One number is the whole answer: how many lines of the records include "used".

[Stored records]
+-------+

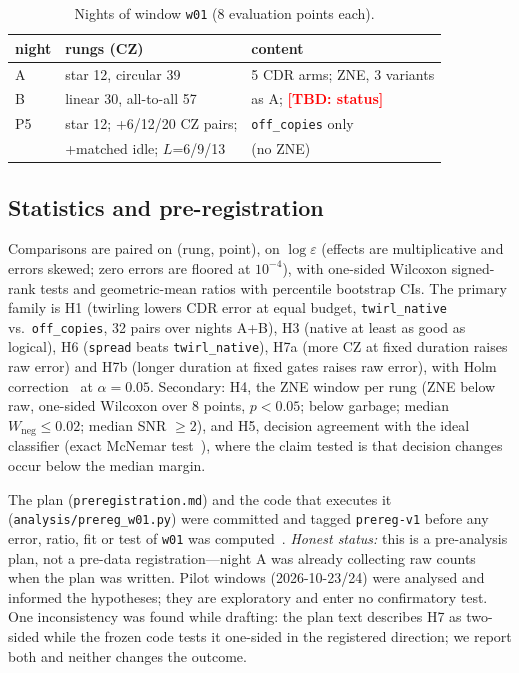 \documentclass[conference]{IEEEtran}
\newcommand{\TBD}[1]{\textcolor{red}{\textbf{[TBD: #1]}}}
\newcommand{\arm}[1]{\texttt{#1}}
\begin{document}
\begin{table}[t]
\caption{Nights of window \texttt{w01} (8 evaluation points each).}
\label{tab:nights}
\centering\footnotesize
\begin{tabular}{@{}lll@{}}
\toprule
night & rungs (CZ) & content \\[-1pt]
\midrule
A  & star 12, circular 39 & 5 CDR arms; ZNE, 3 variants \\
B  & linear 30, all-to-all 57 & as A; \TBD{status} \\
P5 & star 12; +6/12/20 CZ pairs; & \arm{off\_copies} only \\
   & +matched idle; $L$=6/9/13 & (no ZNE) \\
\bottomrule
\end{tabular}
\end{table}

\subsection{Statistics and pre-registration}
Comparisons are paired on (rung, point), on $\log\varepsilon$ (effects are multiplicative and
errors skewed; zero errors are floored at $10^{-4}$), with one-sided Wilcoxon signed-rank tests
\cite{wilcoxon1945} and geometric-mean ratios with percentile bootstrap CIs. The primary family
is H1 (twirling lowers CDR error at equal budget, \arm{twirl\_native} vs.\ \arm{off\_copies},
32 pairs over nights A+B), H3 (native at least as good as logical), H6 (\arm{spread} beats
\arm{twirl\_native}), H7a (more CZ at fixed duration raises raw error) and H7b (longer duration
at fixed gates raises raw error), with Holm correction~\cite{holm1979} at $\alpha=0.05$.
Secondary: H4, the ZNE window per rung (ZNE below raw, one-sided Wilcoxon over 8 points,
$p<0.05$; below garbage; median $W_{\text{neg}}\le0.02$; median SNR $\ge2$), and H5, decision
agreement with the ideal classifier (exact McNemar test~\cite{mcnemar1947}), where the claim
tested is that decision changes occur below the median margin.

The plan (\texttt{preregistration.md}) and the code that executes it
(\texttt{analysis/prereg\_w01.py}) were committed and tagged \texttt{prereg-v1} before any error,
ratio, fit or test of \texttt{w01} was computed~\cite{nosek2018}. \emph{Honest status:} this is a
pre-analysis plan, not a pre-data registration---night A was already collecting raw counts when
the plan was written. Pilot windows (2026-10-23/24) were analysed and informed the hypotheses;
they are exploratory and enter no confirmatory test. One inconsistency was found while
drafting: the plan text describes H7 as two-sided while the frozen code tests it one-sided in
the registered direction; we report both and neither changes the outcome.
\end{document}
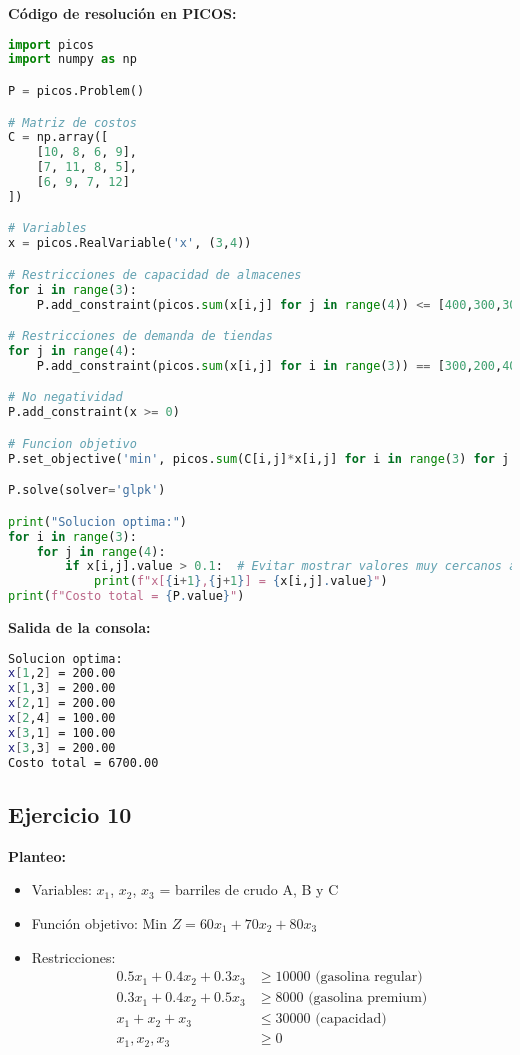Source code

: \documentclass[12pt]{article}
\begin{document}
\textbf{Código de resolución en PICOS:}
\begin{lstlisting}[language=Python]
import picos
import numpy as np

P = picos.Problem()

# Matriz de costos
C = np.array([
    [10, 8, 6, 9],
    [7, 11, 8, 5],
    [6, 9, 7, 12]
])

# Variables
x = picos.RealVariable('x', (3,4))

# Restricciones de capacidad de almacenes
for i in range(3):
    P.add_constraint(picos.sum(x[i,j] for j in range(4)) <= [400,300,300][i])

# Restricciones de demanda de tiendas
for j in range(4):
    P.add_constraint(picos.sum(x[i,j] for i in range(3)) == [300,200,400,100][j])

# No negatividad
P.add_constraint(x >= 0)

# Funcion objetivo
P.set_objective('min', picos.sum(C[i,j]*x[i,j] for i in range(3) for j in range(4)))

P.solve(solver='glpk')

print("Solucion optima:")
for i in range(3):
    for j in range(4):
        if x[i,j].value > 0.1:  # Evitar mostrar valores muy cercanos a cero
            print(f"x[{i+1},{j+1}] = {x[i,j].value}")
print(f"Costo total = {P.value}")
\end{lstlisting}

\textbf{Salida de la consola:}
\begin{lstlisting}[language=bash,backgroundcolor=\color{black},basicstyle=\color{white}\ttfamily,numbers=none]
Solucion optima:
x[1,2] = 200.00
x[1,3] = 200.00
x[2,1] = 200.00
x[2,4] = 100.00
x[3,1] = 100.00
x[3,3] = 200.00
Costo total = 6700.00
\end{lstlisting}

\subsection{Ejercicio 10}

\textbf{Planteo:}
\begin{itemize}
\item Variables: $x_1$, $x_2$, $x_3$ = barriles de crudo A, B y C
\item Función objetivo: Min $Z = 60x_1 + 70x_2 + 80x_3$
\item Restricciones:
  \begin{align*}
  0.5x_1 + 0.4x_2 + 0.3x_3 &\geq 10000 \text{ (gasolina regular)} \\
  0.3x_1 + 0.4x_2 + 0.5x_3 &\geq 8000 \text{ (gasolina premium)} \\
  x_1 + x_2 + x_3 &\leq 30000 \text{ (capacidad)} \\
  x_1, x_2, x_3 &\geq 0
  \end{align*}
\end{itemize}
\end{document}
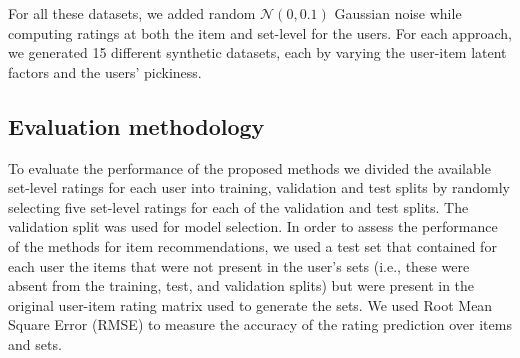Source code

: For all these datasets, we added random $\mathcal{N}(0, 0.1)$ Gaussian noise while computing
ratings at both the item and set-level for the users. 
For each approach, we generated 15 different synthetic datasets, each
by varying the user-item latent factors and the users' pickiness.

\iffalse
We generated five ratings for
a set as per above approaches by choosing at random five different extremal subsets 
and pickiness levels for the users. We repeated this procedure three times by
using a different low rank model and sampling different 1000 users each time, 
hence creating 3 different synthetic datasets. Hence, giving us fifteen splits
for data generated using each of the above approach.  We will refer to these datasets
as \SYNSETSA.
\fi




\subsection{Evaluation methodology}
To evaluate the performance of the proposed methods we divided the available
set-level ratings for each user into training, validation and test splits by randomly
selecting five set-level ratings for each of the validation and test splits. 
The validation split was used for model selection.
In order to assess the performance of the methods for item
recommendations, we used a test set that contained for each user the items that
were not present in the user's sets (i.e., these were absent from the training,
test, and validation splits) but were present in the original user-item rating
matrix used to generate the sets.
We used Root Mean Square Error (RMSE) to measure the accuracy of the rating prediction
over items and sets.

+-------+

REPLY TO THE EXERCISE:
4